# Extracted records
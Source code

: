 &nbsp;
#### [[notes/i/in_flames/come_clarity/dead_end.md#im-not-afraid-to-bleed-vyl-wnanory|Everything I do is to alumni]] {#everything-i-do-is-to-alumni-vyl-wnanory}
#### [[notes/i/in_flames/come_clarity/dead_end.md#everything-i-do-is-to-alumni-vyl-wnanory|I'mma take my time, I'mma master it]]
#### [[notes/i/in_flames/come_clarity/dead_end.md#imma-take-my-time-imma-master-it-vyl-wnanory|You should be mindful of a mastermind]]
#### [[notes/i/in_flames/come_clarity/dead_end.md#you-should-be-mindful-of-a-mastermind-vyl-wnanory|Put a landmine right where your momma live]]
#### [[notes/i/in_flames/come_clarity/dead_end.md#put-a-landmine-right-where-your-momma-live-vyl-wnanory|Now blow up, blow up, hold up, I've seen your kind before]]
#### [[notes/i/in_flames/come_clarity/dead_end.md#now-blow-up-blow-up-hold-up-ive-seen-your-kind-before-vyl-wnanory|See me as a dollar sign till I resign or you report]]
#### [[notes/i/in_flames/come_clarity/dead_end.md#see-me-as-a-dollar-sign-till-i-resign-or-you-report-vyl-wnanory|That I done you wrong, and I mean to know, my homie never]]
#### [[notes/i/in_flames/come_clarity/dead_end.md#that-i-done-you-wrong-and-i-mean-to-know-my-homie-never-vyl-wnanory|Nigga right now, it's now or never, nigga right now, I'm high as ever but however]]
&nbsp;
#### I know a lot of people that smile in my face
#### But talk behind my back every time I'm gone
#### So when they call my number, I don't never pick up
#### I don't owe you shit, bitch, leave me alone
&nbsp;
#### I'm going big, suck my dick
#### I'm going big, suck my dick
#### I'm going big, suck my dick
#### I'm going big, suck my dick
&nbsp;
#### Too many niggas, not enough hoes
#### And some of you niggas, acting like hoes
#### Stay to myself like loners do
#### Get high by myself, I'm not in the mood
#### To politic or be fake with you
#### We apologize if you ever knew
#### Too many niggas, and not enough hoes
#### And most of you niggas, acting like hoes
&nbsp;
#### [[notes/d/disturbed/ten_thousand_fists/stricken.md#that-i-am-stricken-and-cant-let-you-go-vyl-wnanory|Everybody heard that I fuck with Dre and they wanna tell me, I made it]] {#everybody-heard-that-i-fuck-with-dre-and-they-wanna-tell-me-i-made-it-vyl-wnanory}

# Work instruction
In the lines above, find the word "know" and copy every line it occurs in.

# Answer area
#### [[notes/i/in_flames/come_clarity/dead_end.md#see-me-as-a-dollar-sign-till-i-resign-or-you-report-vyl-wnanory|That I done you wrong, and I mean to know, my homie never]]
#### [[notes/i/in_flames/come_clarity/dead_end.md#that-i-done-you-wrong-and-i-mean-to-know-my-homie-never-vyl-wnanory|Nigga right now, it's now or never, nigga right now, I'm high as ever but however]]
#### I know a lot of people that smile in my face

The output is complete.